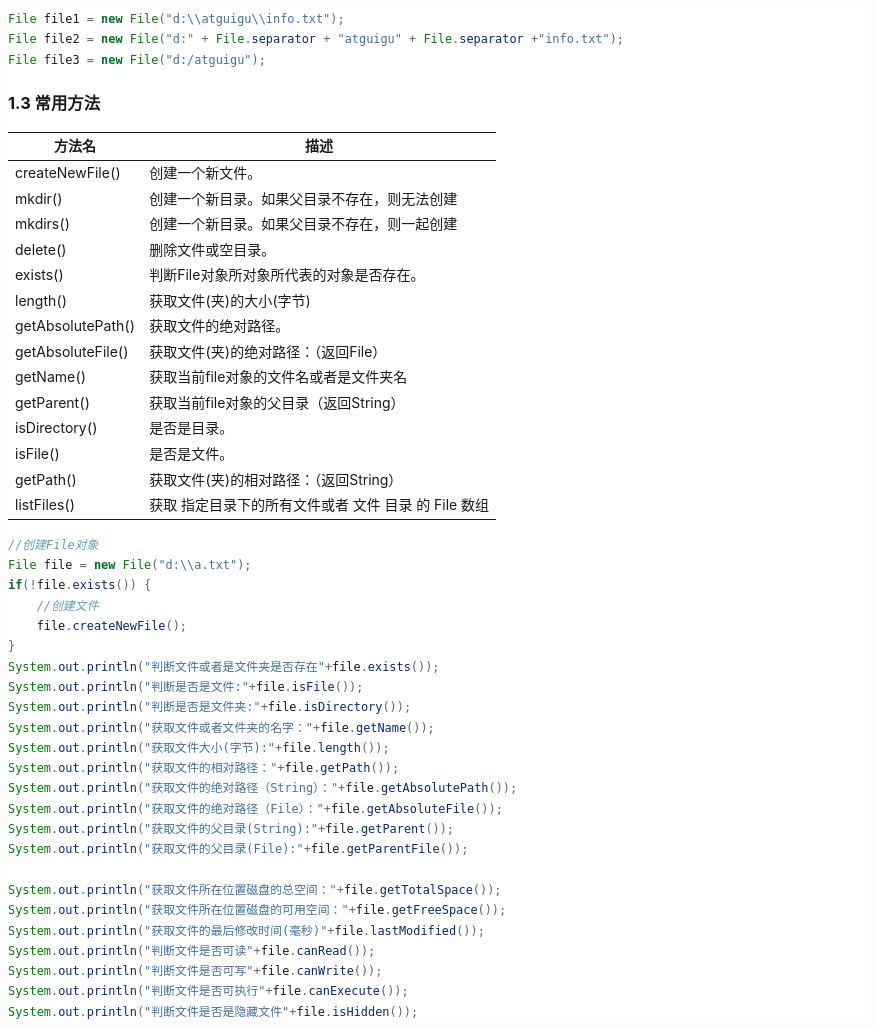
 ```java
File file1 = new File("d:\\atguigu\\info.txt");
File file2 = new File("d:" + File.separator + "atguigu" + File.separator +"info.txt");
File file3 = new File("d:/atguigu");
```

### 1.3 常用方法

| 方法名            | 描述                                                 |
| ----------------- | ---------------------------------------------------- |
| createNewFile()   | 创建一个新文件。                                     |
| mkdir()           | 创建一个新目录。如果父目录不存在，则无法创建         |
| mkdirs()          | 创建一个新目录。如果父目录不存在，则一起创建         |
| delete()          | 删除文件或空目录。                                   |
| exists()          | 判断File对象所对象所代表的对象是否存在。             |
| length()          | 获取文件(夹)的大小(字节)                             |
| getAbsolutePath() | 获取文件的绝对路径。                                 |
| getAbsoluteFile() | 获取文件(夹)的绝对路径：（返回File）                 |
| getName()         | 获取当前file对象的文件名或者是文件夹名               |
| getParent()       | 获取当前file对象的父目录（返回String）               |
| isDirectory()     | 是否是目录。                                         |
| isFile()          | 是否是文件。                                         |
| getPath()         | 获取文件(夹)的相对路径：（返回String）               |
| listFiles()       | 获取 指定目录下的所有文件或者 文件 目录 的 File 数组 |

```java
//创建File对象
File file = new File("d:\\a.txt");
if(!file.exists()) {
    //创建文件
    file.createNewFile();
}
System.out.println("判断文件或者是文件夹是否存在"+file.exists());
System.out.println("判断是否是文件:"+file.isFile());
System.out.println("判断是否是文件夹:"+file.isDirectory());
System.out.println("获取文件或者文件夹的名字："+file.getName());
System.out.println("获取文件大小(字节):"+file.length());
System.out.println("获取文件的相对路径："+file.getPath());
System.out.println("获取文件的绝对路径（String）："+file.getAbsolutePath());
System.out.println("获取文件的绝对路径（File）："+file.getAbsoluteFile());
System.out.println("获取文件的父目录(String):"+file.getParent());
System.out.println("获取文件的父目录(File):"+file.getParentFile());

System.out.println("获取文件所在位置磁盘的总空间："+file.getTotalSpace());
System.out.println("获取文件所在位置磁盘的可用空间："+file.getFreeSpace());
System.out.println("获取文件的最后修改时间(毫秒)"+file.lastModified());
System.out.println("判断文件是否可读"+file.canRead());
System.out.println("判断文件是否可写"+file.canWrite());
System.out.println("判断文件是否可执行"+file.canExecute());
System.out.println("判断文件是否是隐藏文件"+file.isHidden());
```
——
The result should be every line of the material that contains the word "getPath", so copy those lines.

RESULT –
| getPath()         | 获取文件(夹)的相对路径：（返回String）               |
System.out.println("获取文件的相对路径："+file.getPath());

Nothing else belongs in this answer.